#### EXERCISE AIM:
The answer must be a single number: how many lines in the entries hold the string "sbin".

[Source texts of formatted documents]
%%
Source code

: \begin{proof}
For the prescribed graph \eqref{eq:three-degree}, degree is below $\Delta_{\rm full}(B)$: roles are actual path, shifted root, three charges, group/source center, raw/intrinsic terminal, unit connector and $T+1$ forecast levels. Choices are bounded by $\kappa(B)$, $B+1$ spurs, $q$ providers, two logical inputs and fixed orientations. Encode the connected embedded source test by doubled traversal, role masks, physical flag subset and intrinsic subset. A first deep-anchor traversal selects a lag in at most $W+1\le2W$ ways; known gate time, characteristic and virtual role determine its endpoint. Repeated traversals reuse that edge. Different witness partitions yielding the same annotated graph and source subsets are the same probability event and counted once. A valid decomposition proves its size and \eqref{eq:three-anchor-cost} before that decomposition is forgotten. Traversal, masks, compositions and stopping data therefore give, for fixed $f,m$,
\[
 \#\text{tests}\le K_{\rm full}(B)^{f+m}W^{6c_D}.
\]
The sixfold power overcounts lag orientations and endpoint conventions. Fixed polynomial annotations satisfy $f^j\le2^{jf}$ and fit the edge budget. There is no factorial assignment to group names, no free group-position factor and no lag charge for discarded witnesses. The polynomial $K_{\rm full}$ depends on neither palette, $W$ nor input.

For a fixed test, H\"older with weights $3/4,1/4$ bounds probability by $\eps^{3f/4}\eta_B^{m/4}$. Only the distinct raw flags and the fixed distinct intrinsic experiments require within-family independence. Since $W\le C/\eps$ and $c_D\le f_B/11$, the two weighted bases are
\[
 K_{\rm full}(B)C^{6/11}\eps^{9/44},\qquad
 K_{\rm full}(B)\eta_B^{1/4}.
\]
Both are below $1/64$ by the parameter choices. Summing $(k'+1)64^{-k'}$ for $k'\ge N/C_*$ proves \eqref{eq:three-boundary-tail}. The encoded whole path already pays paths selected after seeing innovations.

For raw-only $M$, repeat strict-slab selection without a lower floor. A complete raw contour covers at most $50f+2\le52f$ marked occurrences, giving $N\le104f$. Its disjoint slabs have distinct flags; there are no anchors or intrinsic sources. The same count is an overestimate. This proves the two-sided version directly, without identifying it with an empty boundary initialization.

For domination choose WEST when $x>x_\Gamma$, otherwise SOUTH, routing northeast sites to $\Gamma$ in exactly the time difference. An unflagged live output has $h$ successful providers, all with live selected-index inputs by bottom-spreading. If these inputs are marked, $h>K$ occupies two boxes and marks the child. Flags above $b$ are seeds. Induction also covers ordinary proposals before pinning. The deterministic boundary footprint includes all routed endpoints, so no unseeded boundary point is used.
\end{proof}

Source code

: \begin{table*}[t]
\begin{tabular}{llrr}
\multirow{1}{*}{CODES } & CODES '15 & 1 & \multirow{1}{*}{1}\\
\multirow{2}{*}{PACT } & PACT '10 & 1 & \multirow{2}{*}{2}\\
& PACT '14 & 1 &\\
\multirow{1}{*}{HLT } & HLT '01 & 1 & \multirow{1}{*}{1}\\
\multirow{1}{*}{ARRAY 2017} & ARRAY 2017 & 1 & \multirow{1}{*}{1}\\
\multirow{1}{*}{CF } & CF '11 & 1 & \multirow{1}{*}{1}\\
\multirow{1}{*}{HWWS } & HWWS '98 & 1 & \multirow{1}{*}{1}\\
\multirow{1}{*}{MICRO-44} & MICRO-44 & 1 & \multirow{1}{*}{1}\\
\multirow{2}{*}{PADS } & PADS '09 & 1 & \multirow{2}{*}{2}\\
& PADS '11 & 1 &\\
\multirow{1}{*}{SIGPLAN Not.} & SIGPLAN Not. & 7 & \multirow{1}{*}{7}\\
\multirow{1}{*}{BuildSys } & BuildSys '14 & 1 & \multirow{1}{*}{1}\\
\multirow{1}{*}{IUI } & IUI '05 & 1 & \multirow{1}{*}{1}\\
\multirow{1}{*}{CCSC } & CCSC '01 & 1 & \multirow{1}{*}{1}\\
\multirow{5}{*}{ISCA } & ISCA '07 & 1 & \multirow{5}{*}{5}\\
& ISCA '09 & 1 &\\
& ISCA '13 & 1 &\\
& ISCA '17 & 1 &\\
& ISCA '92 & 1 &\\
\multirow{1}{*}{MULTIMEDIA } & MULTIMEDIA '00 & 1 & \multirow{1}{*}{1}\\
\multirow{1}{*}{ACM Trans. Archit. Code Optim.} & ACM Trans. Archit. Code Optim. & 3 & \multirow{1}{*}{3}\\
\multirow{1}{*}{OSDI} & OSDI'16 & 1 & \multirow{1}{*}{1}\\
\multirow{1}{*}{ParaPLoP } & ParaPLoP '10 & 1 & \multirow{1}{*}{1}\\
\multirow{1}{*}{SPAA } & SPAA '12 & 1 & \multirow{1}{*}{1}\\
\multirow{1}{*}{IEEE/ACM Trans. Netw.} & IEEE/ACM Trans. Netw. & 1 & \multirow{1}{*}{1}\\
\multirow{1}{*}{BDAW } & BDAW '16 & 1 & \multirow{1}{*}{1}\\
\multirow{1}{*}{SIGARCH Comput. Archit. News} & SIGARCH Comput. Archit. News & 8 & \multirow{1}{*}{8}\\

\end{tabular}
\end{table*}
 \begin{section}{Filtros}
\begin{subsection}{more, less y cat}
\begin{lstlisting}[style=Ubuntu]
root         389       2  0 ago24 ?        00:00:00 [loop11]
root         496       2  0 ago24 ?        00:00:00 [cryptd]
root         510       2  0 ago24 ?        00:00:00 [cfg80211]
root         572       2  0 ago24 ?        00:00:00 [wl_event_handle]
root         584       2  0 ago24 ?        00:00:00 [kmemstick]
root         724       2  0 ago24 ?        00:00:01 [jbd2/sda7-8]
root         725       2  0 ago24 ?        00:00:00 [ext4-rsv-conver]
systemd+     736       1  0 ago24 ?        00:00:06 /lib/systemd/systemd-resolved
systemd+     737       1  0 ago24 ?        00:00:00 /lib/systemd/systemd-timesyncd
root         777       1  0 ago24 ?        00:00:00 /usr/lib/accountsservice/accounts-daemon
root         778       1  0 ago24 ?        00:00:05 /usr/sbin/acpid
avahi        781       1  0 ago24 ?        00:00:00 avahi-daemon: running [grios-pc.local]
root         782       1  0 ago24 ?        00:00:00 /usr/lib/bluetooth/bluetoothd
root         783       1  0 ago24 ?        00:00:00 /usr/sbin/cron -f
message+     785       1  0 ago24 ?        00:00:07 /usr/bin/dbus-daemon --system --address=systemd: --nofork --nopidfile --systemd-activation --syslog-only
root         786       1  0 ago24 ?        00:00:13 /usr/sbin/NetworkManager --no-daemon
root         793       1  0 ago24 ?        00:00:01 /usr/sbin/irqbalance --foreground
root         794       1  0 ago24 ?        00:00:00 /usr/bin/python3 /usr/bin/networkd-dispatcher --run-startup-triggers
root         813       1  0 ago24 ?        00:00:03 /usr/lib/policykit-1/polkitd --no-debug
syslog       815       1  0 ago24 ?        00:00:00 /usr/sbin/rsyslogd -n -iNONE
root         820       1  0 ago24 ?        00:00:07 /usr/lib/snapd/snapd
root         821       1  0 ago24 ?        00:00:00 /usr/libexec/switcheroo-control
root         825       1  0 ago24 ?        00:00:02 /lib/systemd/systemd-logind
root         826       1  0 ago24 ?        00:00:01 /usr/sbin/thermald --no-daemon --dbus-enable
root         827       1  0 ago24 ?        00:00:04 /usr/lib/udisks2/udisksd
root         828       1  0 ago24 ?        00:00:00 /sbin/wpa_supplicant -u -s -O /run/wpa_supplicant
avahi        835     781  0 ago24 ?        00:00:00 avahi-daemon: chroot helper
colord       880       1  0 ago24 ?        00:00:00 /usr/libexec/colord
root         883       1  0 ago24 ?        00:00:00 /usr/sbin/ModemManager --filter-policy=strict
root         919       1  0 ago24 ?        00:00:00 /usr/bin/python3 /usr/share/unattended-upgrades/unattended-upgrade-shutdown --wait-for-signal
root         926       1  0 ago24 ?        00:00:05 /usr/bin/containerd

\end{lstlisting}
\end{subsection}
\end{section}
%%
#### ANSWER SECTION:
8